His debut full-length film was Edi, a fully independent production, which brought him numerous awards (e.g. Polityka’s Passport, Special Jury Prize and Critics’ Award at the Gdynia Film Festival, as well as Grand Prix at the Warsaw Film Festival), and also filled movie theatres in Poland. The dramatic, but at the same time tender and fairy-tale like story about two scrapyard workers, Edi (played by the old star of children’s cinema, Henryk Gołębiewski) and Jureczek (Jacek Braciak), won over even the most cynical reviewers:
This fairy-tale like film moved the spectators and critics alike, even those who don’t tend to cry, or do so only for a spiteful satisfaction that somebody failed again.
– wrote Michał Burszta on Filmweb.
The win goes to a beautiful, touching, and very simple film about values that we should hold on to and about a man who remains faithful to those values in spite of his tough life situation.
In 2005, Trzaskalski returned to feature films with the picture The Master, a journey across small towns in the company of a Russian circus master (Konstantin Lavronenko), which was, however, received less enthusiastically than his début. In 2012, Trzaskalski directed My Father’s Bike, a low-key comedy-drama about three generations of contemporary men, starring Michał Urbaniak, Artur Żmijewski, and Krzysztof Chodorowski in the main roles. The screenplay for this film, which he co-wrote with Wojciech Lepianka, was awarded at the Gdynia Film Festival.

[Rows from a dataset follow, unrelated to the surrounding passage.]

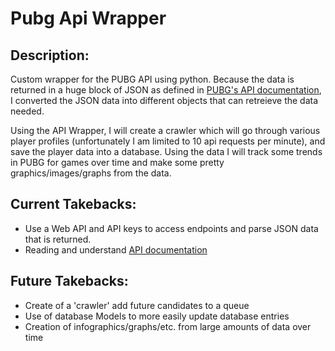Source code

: # Pubg Api Wrapper
## Description:
Custom wrapper for the PUBG API using python. Because the data is returned in a huge block of JSON as defined in [PUBG's API documentation](https://documentation.playbattlegrounds.com/en/introduction.html), I converted the JSON data into different objects that can retreieve the data needed.

Using the API Wrapper, I will create a crawler which will go through various player profiles (unfortunately I am limited to 10 api requests per minute), and save the player data into a database. Using the data I will track some trends in PUBG for games over time and make some pretty graphics/images/graphs from the data.

## Current Takebacks:
- Use a Web API and API keys to access endpoints and parse JSON data that is returned.
- Reading and understand [API documentation](https://documentation.playbattlegrounds.com/en/introduction.html)

## Future Takebacks:
- Create of a 'crawler' add future candidates to a queue
- Use of database Models to more easily update database entries
- Creation of infographics/graphs/etc. from large amounts of data over time
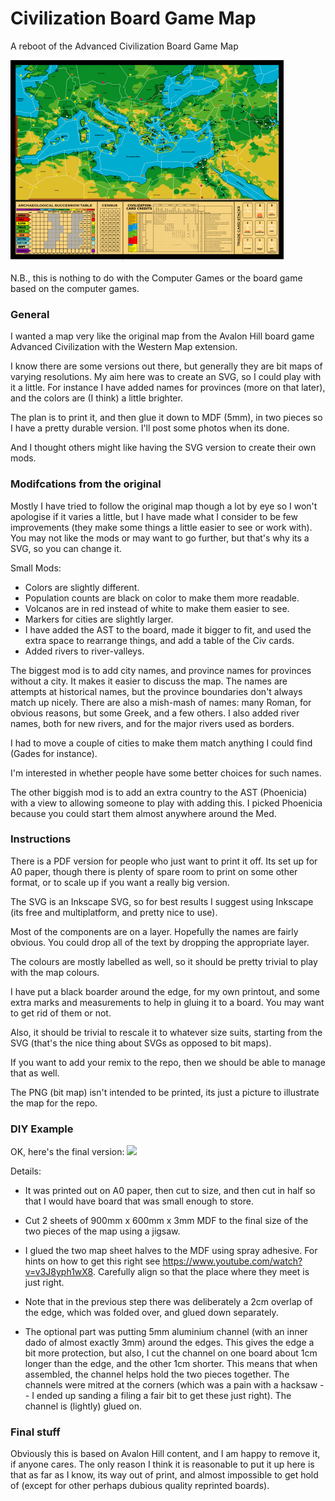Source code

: # Civilization Board Game Map

A reboot of the Advanced Civilization Board Game Map

![Civilization Map](civilisation.png)

N.B., this is nothing to do with the Computer Games or the board game
based on the computer games.

### General

I wanted a map very like the original map from the Avalon Hill board
game Advanced Civilization with the Western Map extension.

I know there are some versions out there, but generally they are bit
maps of varying resolutions. My aim here was to create an SVG, so I
could play with it a little. For instance I have added names for
provinces (more on that later), and the colors are (I think) a little
brighter.

The plan is to print it, and then glue it down to MDF (5mm), in two
pieces so I have a pretty durable version. I'll post some photos when
its done.

And I thought others might like having the SVG version to create their
own mods.

### Modifcations from the original

Mostly I have tried to follow the original map though a lot by eye so
I won't apologise if it varies a little, but I have made what I
consider to be few improvements (they make some things a little easier
to see or work with). You may not like the mods or may want to go
further, but that's why its a SVG, so you can change it.

Small Mods:

  + Colors are slightly different.
  + Population counts are black on color to make them more readable.
  + Volcanos are in red instead of white to make them easier to see.
  + Markers for cities are slightly larger.
  + I have added the AST to the board, made it bigger to fit, and used
    the extra space to rearrange things, and add a table of the Civ cards. 
  + Added rivers to river-valleys.

The biggest mod is to add city names, and province names for provinces
without a city. It makes it easier to discuss the map. The names are
attempts at historical names, but the province boundaries don't always
match up nicely. There are also a mish-mash of names: many Roman, for
obvious reasons, but some Greek, and a few others. I also added river
names, both for new rivers, and for the major rivers used as borders.

I had to move a couple of cities to make them match anything I could
find (Gades for instance).

I'm interested in whether people have some better choices for such names. 
 
The other biggish mod is to add an extra country to the AST
(Phoenicia) with a view to allowing someone to play with adding
this. I picked Phoenicia because you could start them almost anywhere
around the Med.

### Instructions

There is a PDF version for people who just want to print it off. Its
set up for A0 paper, though there is plenty of spare room to print on
some other format, or to scale up if you want a really big version.

The SVG is an Inkscape SVG, so for best results I suggest using
Inkscape (its free and multiplatform, and pretty nice to use).

Most of the components are on a layer. Hopefully the names are fairly
obvious. You could drop all of the text by dropping the appropriate layer.

The colours are mostly labelled as well, so it should be pretty
trivial to play with the map colours.

I have put a black boarder around the edge, for my own printout, and
some extra marks and measurements to help in gluing it to a board. You
may want to get rid of them or not.

Also, it should be trivial to rescale it to whatever size suits,
starting from the SVG (that's the nice thing about SVGs as opposed to
bit maps).

If you want to add your remix to the repo, then we should be able to
manage that as well.

The PNG (bit map) isn't intended to be printed, its just a picture to
illustrate the map for the repo.

### DIY Example

OK, here's the final version:
<img src="example.png" height="200" />

Details:

+ It was printed out on A0 paper, then cut to size, and then cut in
half so that I would have board that was small enough to store.

+ Cut 2 sheets of 900mm x 600mm x 3mm MDF to the final size of the two
pieces of the map using a jigsaw. 

+ I glued the two map sheet halves to the MDF using spray
adhesive. For hints on how to get this right see
https://www.youtube.com/watch?v=v3J8yph1wX8. Carefully align so that
the place where they meet is just right.

+ Note that in the previous step there was deliberately a 2cm overlap
of the edge, which was folded over, and glued down separately.

+ The optional part was putting 5mm aluminium channel (with an inner
dado of almost exactly 3mm) around the edges. This gives the edge a
bit more protection, but also, I cut the channel on one board about
1cm longer than the edge, and the other 1cm shorter. This means that
when assembled, the channel helps hold the two pieces together.
The channels were mitred at the corners (which was a pain with a
hacksaw -- I ended up sanding a filing a fair bit to get these just
right). The channel is (lightly) glued on.

### Final stuff

Obviously this is based on Avalon Hill content, and I am happy to
remove it, if anyone cares. The only reason I think it is reasonable
to put it up here is that as far as I know, its way out of print, and
almost impossible to get hold of (except for other perhaps dubious
quality reprinted boards).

Trzaskalski has been a member of the European Film Academy since 2004. He says:
There are two kinds of cinema: one which searches for spirit and one which has honed the art of blather.
When describing his creative work, he adds:
When writing, making films, painting, people are able to enter a state when they absent themselves […] My [cinema] keeps you sleepless. Sometimes it is worth being underslept.